# Work item
Your reply should hold every record exactly as given, with no pictures in it.

# Data in this exercise

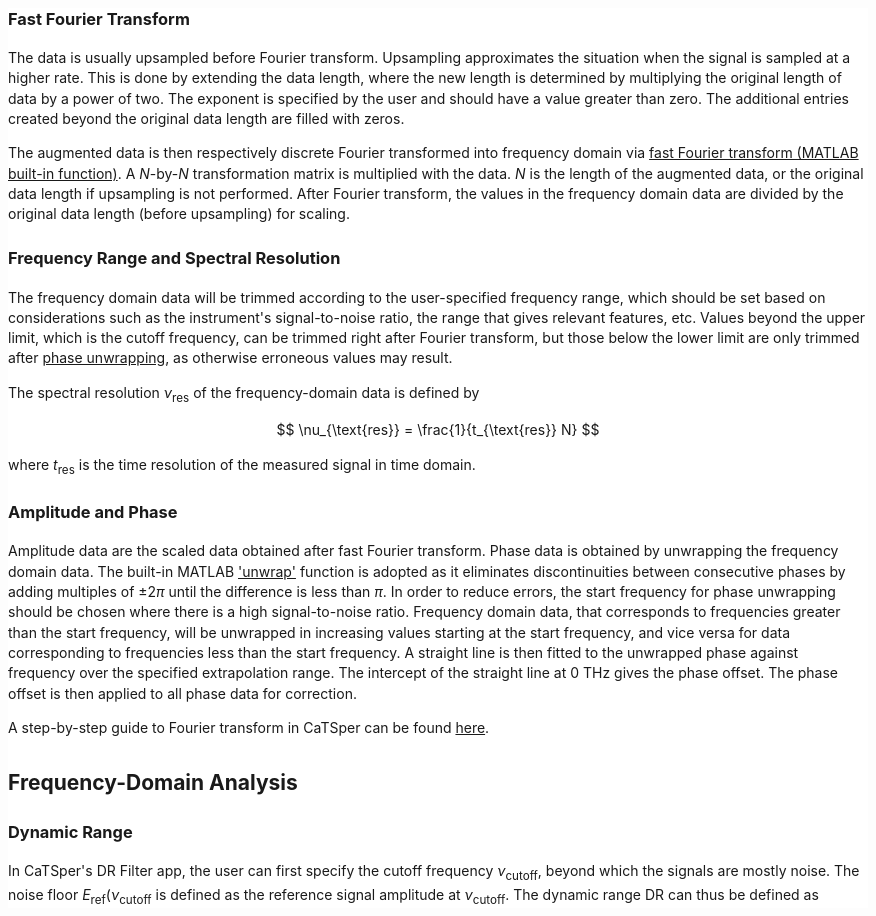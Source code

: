 ### Fast Fourier Transform

The data is usually upsampled before Fourier transform. Upsampling approximates the situation when the signal is sampled at a higher rate. This is done by extending the data length, where the new length is determined by multiplying the original length of data by a power of two. The exponent is specified by the user and should have a value greater than zero. The additional entries created beyond the original data length are filled with zeros.

The augmented data is then respectively discrete Fourier transformed into frequency domain via [fast Fourier transform (MATLAB built-in function)](https://uk.mathworks.com/help/matlab/ref/fft.html). A $N\text{-by-}N$ transformation matrix is multiplied with the data. $N$ is the length of the augmented data, or the original data length if upsampling is not performed. After Fourier transform, the values in the frequency domain data are divided by the original data length (before upsampling) for scaling. 

### Frequency Range and Spectral Resolution

The frequency domain data will be trimmed according to the user-specified frequency range, which should be set based on considerations such as the instrument's signal-to-noise ratio, the range that gives relevant features, etc. Values beyond the upper limit, which is the cutoff frequency, can be trimmed right after Fourier transform, but those below the lower limit are only trimmed after [phase unwrapping](catsper_function_ref.md#amplitude-and-phase), as otherwise erroneous values may result.

The spectral resolution $\nu_{\text{res}}$ of the frequency-domain data is defined by 

$$ \nu_{\text{res}} = \frac{1}{t_{\text{res}} N} $$

where $t_{\text{res}}$ is the time resolution of the measured signal in time domain.

### Amplitude and Phase

Amplitude data are the scaled data obtained after fast Fourier transform. Phase data is obtained by unwrapping the frequency domain data. The built-in MATLAB ['unwrap'](https://uk.mathworks.com/help/matlab/ref/unwrap.html) function is adopted as it eliminates discontinuities between consecutive phases by adding multiples of $\pm 2 \pi$ until the difference is less than $\pi$.
In order to reduce errors, the start frequency for phase unwrapping should be chosen where there is a high signal-to-noise ratio.
Frequency domain data, that corresponds to frequencies greater than the start frequency, will be unwrapped in increasing values starting at the start frequency, and vice versa for data corresponding to frequencies less than the start frequency.
A straight line is then fitted to the unwrapped phase against frequency over the specified extrapolation range. The intercept of the straight line at 0 THz gives the phase offset. The phase offset is then applied to all phase data for correction.

A step-by-step guide to Fourier transform in CaTSper can be found [here](https://github.com/dotTHzTAG/Documentation/blob/main/catsper_tutorial.md#frequency-domain-fd-tab).

## Frequency-Domain Analysis

### Dynamic Range

In CaTSper's DR Filter app, the user can first specify the cutoff frequency $\nu_{\text{cutoff}}$, beyond which the signals are mostly noise. The noise floor $E_{\text{ref}}(\nu_{\text{cutoff}}$ is defined as the reference signal amplitude at $\nu_{\text{cutoff}}$. The dynamic range $\text{DR}$ can thus be defined as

# Response below
Source code

: ### Fast Fourier Transform

The data is usually upsampled before Fourier transform. Upsampling approximates the situation when the signal is sampled at a higher rate. This is done by extending the data length, where the new length is determined by multiplying the original length of data by a power of two. The exponent is specified by the user and should have a value greater than zero. The additional entries created beyond the original data length are filled with zeros.

The augmented data is then respectively discrete Fourier transformed into frequency domain via [fast Fourier transform (MATLAB built-in function)](https://uk.mathworks.com/help/matlab/ref/fft.html). A $N\text{-by-}N$ transformation matrix is multiplied with the data. $N$ is the length of the augmented data, or the original data length if upsampling is not performed. After Fourier transform, the values in the frequency domain data are divided by the original data length (before upsampling) for scaling. 

### Frequency Range and Spectral Resolution

The frequency domain data will be trimmed according to the user-specified frequency range, which should be set based on considerations such as the instrument's signal-to-noise ratio, the range that gives relevant features, etc. Values beyond the upper limit, which is the cutoff frequency, can be trimmed right after Fourier transform, but those below the lower limit are only trimmed after [phase unwrapping](catsper_function_ref.md#amplitude-and-phase), as otherwise erroneous values may result.

The spectral resolution $\nu_{\text{res}}$ of the frequency-domain data is defined by 

$$ \nu_{\text{res}} = \frac{1}{t_{\text{res}} N} $$

where $t_{\text{res}}$ is the time resolution of the measured signal in time domain.

### Amplitude and Phase

Amplitude data are the scaled data obtained after fast Fourier transform. Phase data is obtained by unwrapping the frequency domain data. The built-in MATLAB ['unwrap'](https://uk.mathworks.com/help/matlab/ref/unwrap.html) function is adopted as it eliminates discontinuities between consecutive phases by adding multiples of $\pm 2 \pi$ until the difference is less than $\pi$.
In order to reduce errors, the start frequency for phase unwrapping should be chosen where there is a high signal-to-noise ratio.
Frequency domain data, that corresponds to frequencies greater than the start frequency, will be unwrapped in increasing values starting at the start frequency, and vice versa for data corresponding to frequencies less than the start frequency.
A straight line is then fitted to the unwrapped phase against frequency over the specified extrapolation range. The intercept of the straight line at 0 THz gives the phase offset. The phase offset is then applied to all phase data for correction.

A step-by-step guide to Fourier transform in CaTSper can be found [here](https://github.com/dotTHzTAG/Documentation/blob/main/catsper_tutorial.md#frequency-domain-fd-tab).

## Frequency-Domain Analysis

### Dynamic Range

In CaTSper's DR Filter app, the user can first specify the cutoff frequency $\nu_{\text{cutoff}}$, beyond which the signals are mostly noise. The noise floor $E_{\text{ref}}(\nu_{\text{cutoff}}$ is defined as the reference signal amplitude at $\nu_{\text{cutoff}}$. The dynamic range $\text{DR}$ can thus be defined as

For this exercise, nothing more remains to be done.